Contact Noise is the irregular fluctuations that accompany a transmitted electrical signal but are not part of it and tend to obscure it. After a complete reed switch closure, the end of contact bounce will be followed by dynamic noise approaching 500 micro-volts peak to peak which decays exponentially to 50 micro-volts after approximately 3 milli-seconds.
In electronics, noise is an unwanted disturbance in an electrical signal.
Noise generated by electronic devices varies greatly as it is produced by several different effects.

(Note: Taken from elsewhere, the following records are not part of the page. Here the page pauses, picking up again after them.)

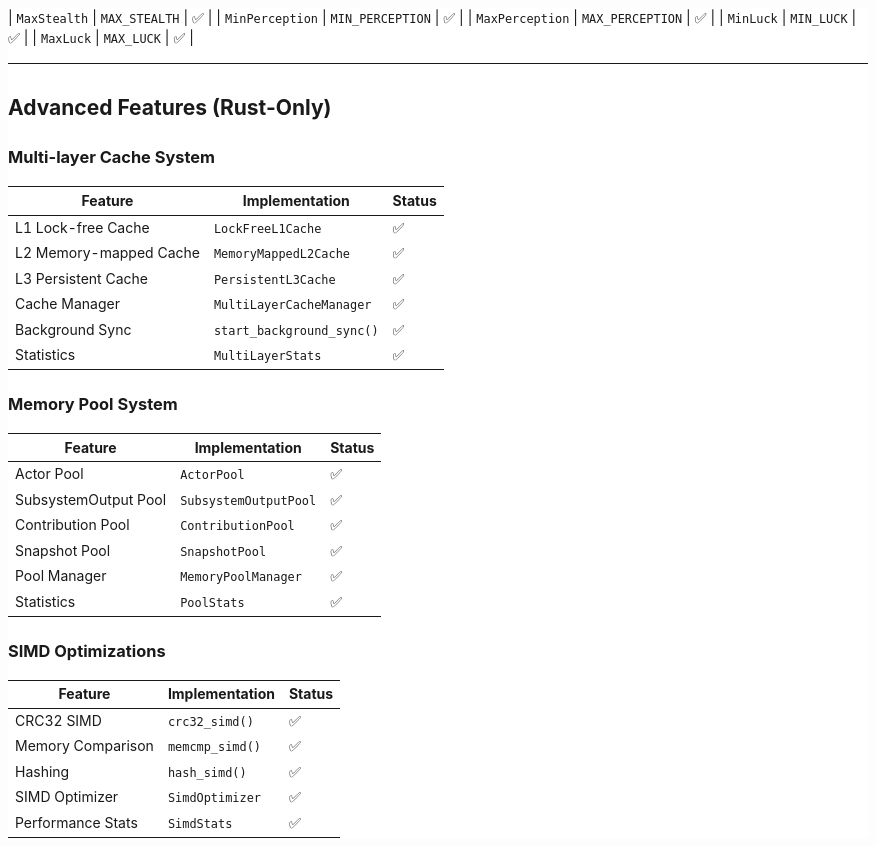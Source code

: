 | `MaxStealth` | `MAX_STEALTH` | ✅ |
| `MinPerception` | `MIN_PERCEPTION` | ✅ |
| `MaxPerception` | `MAX_PERCEPTION` | ✅ |
| `MinLuck` | `MIN_LUCK` | ✅ |
| `MaxLuck` | `MAX_LUCK` | ✅ |

---

## Advanced Features (Rust-Only)

### Multi-layer Cache System
| Feature | Implementation | Status |
|---------|----------------|--------|
| L1 Lock-free Cache | `LockFreeL1Cache` | ✅ |
| L2 Memory-mapped Cache | `MemoryMappedL2Cache` | ✅ |
| L3 Persistent Cache | `PersistentL3Cache` | ✅ |
| Cache Manager | `MultiLayerCacheManager` | ✅ |
| Background Sync | `start_background_sync()` | ✅ |
| Statistics | `MultiLayerStats` | ✅ |

### Memory Pool System
| Feature | Implementation | Status |
|---------|----------------|--------|
| Actor Pool | `ActorPool` | ✅ |
| SubsystemOutput Pool | `SubsystemOutputPool` | ✅ |
| Contribution Pool | `ContributionPool` | ✅ |
| Snapshot Pool | `SnapshotPool` | ✅ |
| Pool Manager | `MemoryPoolManager` | ✅ |
| Statistics | `PoolStats` | ✅ |

### SIMD Optimizations
| Feature | Implementation | Status |
|---------|----------------|--------|
| CRC32 SIMD | `crc32_simd()` | ✅ |
| Memory Comparison | `memcmp_simd()` | ✅ |
| Hashing | `hash_simd()` | ✅ |
| SIMD Optimizer | `SimdOptimizer` | ✅ |
| Performance Stats | `SimdStats` | ✅ |
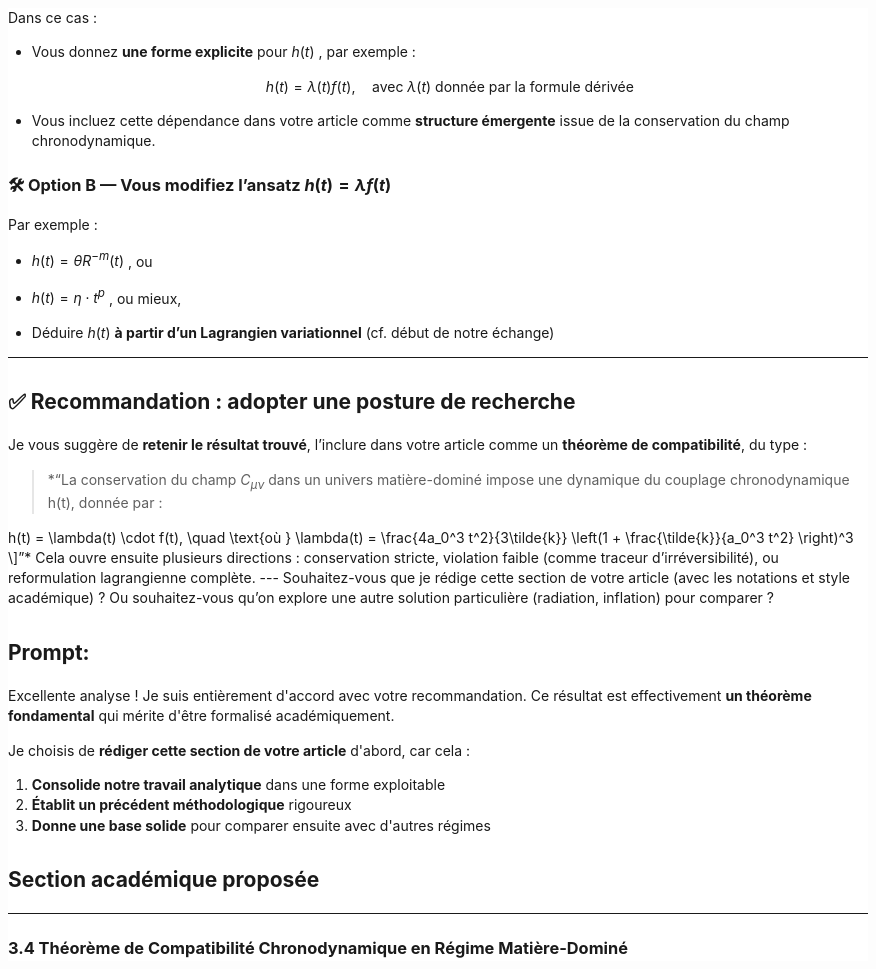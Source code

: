 Dans ce cas :

*   Vous donnez **une forme explicite** pour  $h(t)$ , par exemple :
    
    $$
    h(t) = \lambda(t) f(t),\quad \text{avec } \lambda(t) \text{ donnée par la formule dérivée}
    $$
    
*   Vous incluez cette dépendance dans votre article comme **structure émergente** issue de la conservation du champ chronodynamique.
    

### 🛠 Option B — **Vous modifiez l’ansatz**  $h(t) = \lambda f(t)$ 

Par exemple :

*    $h(t) = \theta R^{-m}(t)$ , ou
    
*    $h(t) = \eta \cdot t^p$ , ou mieux,
    
*   Déduire  $h(t)$  **à partir d’un Lagrangien variationnel** (cf. début de notre échange)
    

* * *

✅ Recommandation : adopter une posture de recherche
---------------------------------------------------

Je vous suggère de **retenir le résultat trouvé**, l’inclure dans votre article comme un **théorème de compatibilité**, du type :

> \*“La conservation du champ  $C_{\mu\nu}$  dans un univers matière-dominé impose une dynamique du couplage chronodynamique h(t), donnée par :

h(t) = \\lambda(t) \\cdot f(t), \\quad \\text{où } \\lambda(t) = \\frac{4a\_0^3 t^2}{3\\tilde{k}} \\left(1 + \\frac{\\tilde{k}}{a\_0^3 t^2} \\right)^3 \\\]”\* Cela ouvre ensuite plusieurs directions : conservation stricte, violation faible (comme traceur d’irréversibilité), ou reformulation lagrangienne complète. --- Souhaitez-vous que je rédige cette section de votre article (avec les notations et style académique) ? Ou souhaitez-vous qu’on explore une autre solution particulière (radiation, inflation) pour comparer ?

## Prompt:
Excellente analyse ! Je suis entièrement d'accord avec votre recommandation. Ce résultat est effectivement **un théorème fondamental** qui mérite d'être formalisé académiquement. 

Je choisis de **rédiger cette section de votre article** d'abord, car cela :
1. **Consolide notre travail analytique** dans une forme exploitable
2. **Établit un précédent méthodologique** rigoureux 
3. **Donne une base solide** pour comparer ensuite avec d'autres régimes

## Section académique proposée

---

### **3.4 Théorème de Compatibilité Chronodynamique en Régime Matière-Dominé**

In particular, noise is inherent in physics and central to thermodynamics. Any conductor with electrical resistance will generate thermal noise inherently. The final elimination of thermal noise in electronics can only be achieved cryogenically, and even then quantum noise would remain inherent.

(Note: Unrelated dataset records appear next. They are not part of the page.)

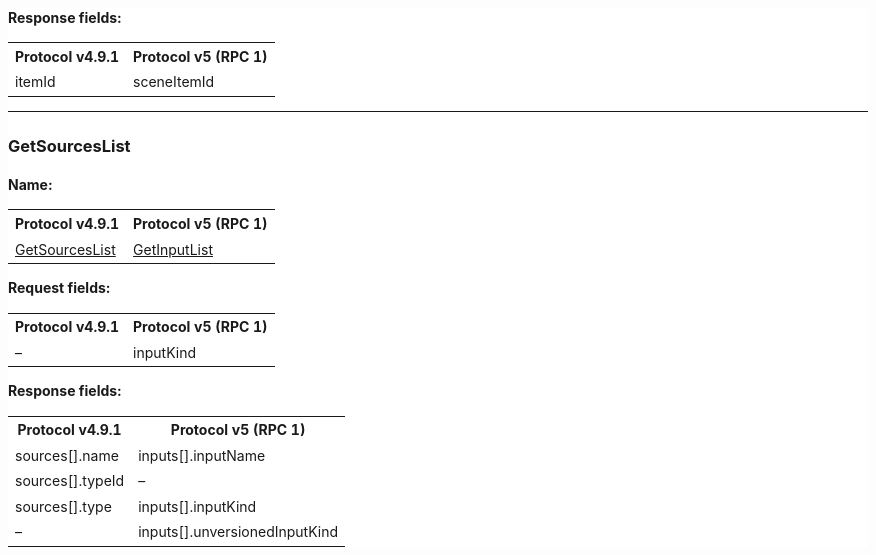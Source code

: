 **Response fields:**

<table>
<tr>
<th>Protocol v4.9.1</th>
<th>Protocol v5 (RPC 1)</th>
</tr>
<tr>
<td>itemId</td>
<td>sceneItemId</td>
</tr>
</table>

----

### GetSourcesList

**Name:**

<table>
<tr>
<th>Protocol v4.9.1</th>
<th>Protocol v5 (RPC 1)</th>
</tr>
<tr>
<td valign="top"><a href="https://github.com/obsproject/obs-websocket/blob/310c297a3655f8c3132c1f936e7cb1674e6a724c/docs/generated/protocol.md#getsourceslist">GetSourcesList</a></td>
<td valign="top"><a href="https://github.com/obsproject/obs-websocket/blob/6db08f960e8cdf93cf6afc7059d61dc3c811b465/docs/generated/protocol.md#getinputlist">GetInputList</a></td>
</tr>
</table>

**Request fields:**

<table>
<tr>
<th>Protocol v4.9.1</th>
<th>Protocol v5 (RPC 1)</th>
</tr>
<tr>
<td>–</td>
<td>inputKind</td>
</tr>
</table>

**Response fields:**

<table>
<tr>
<th>Protocol v4.9.1</th>
<th>Protocol v5 (RPC 1)</th>
</tr>
<tr>
<td>sources[].name</td>
<td>inputs[].inputName</td>
</tr>
<tr>
<td>sources[].typeId</td>
<td>–</td>
</tr>
<tr>
<td>sources[].type</td>
<td>inputs[].inputKind</td>
</tr>
<tr>
<td>–</td>
<td>inputs[].unversionedInputKind</td>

Electronic noise is a common component of noise in signal processing.
In communication systems, noise is an error or undesired random disturbance of a useful information signal in a communication channel. The noise is a summation of unwanted or disturbing energy from natural and sometimes man-made sources. Noise is, however, typically distinguished from interference, for example in the signal-to-noise ratio (SNR), signal-to-interference ratio (SIR) and signal-to-noise plus interference ratio (SNIR) measures. Noise is also typically distinguished from distortion, which is an unwanted systematic alteration of the signal waveform by the communication equipment, for example in signal-to-noise and distortion ratio (SINAD) and total harmonic distortion plus noise (THD+N) measures.
While noise is generally unwanted, it can serve a useful purpose in some applications, such as random number generation or dither.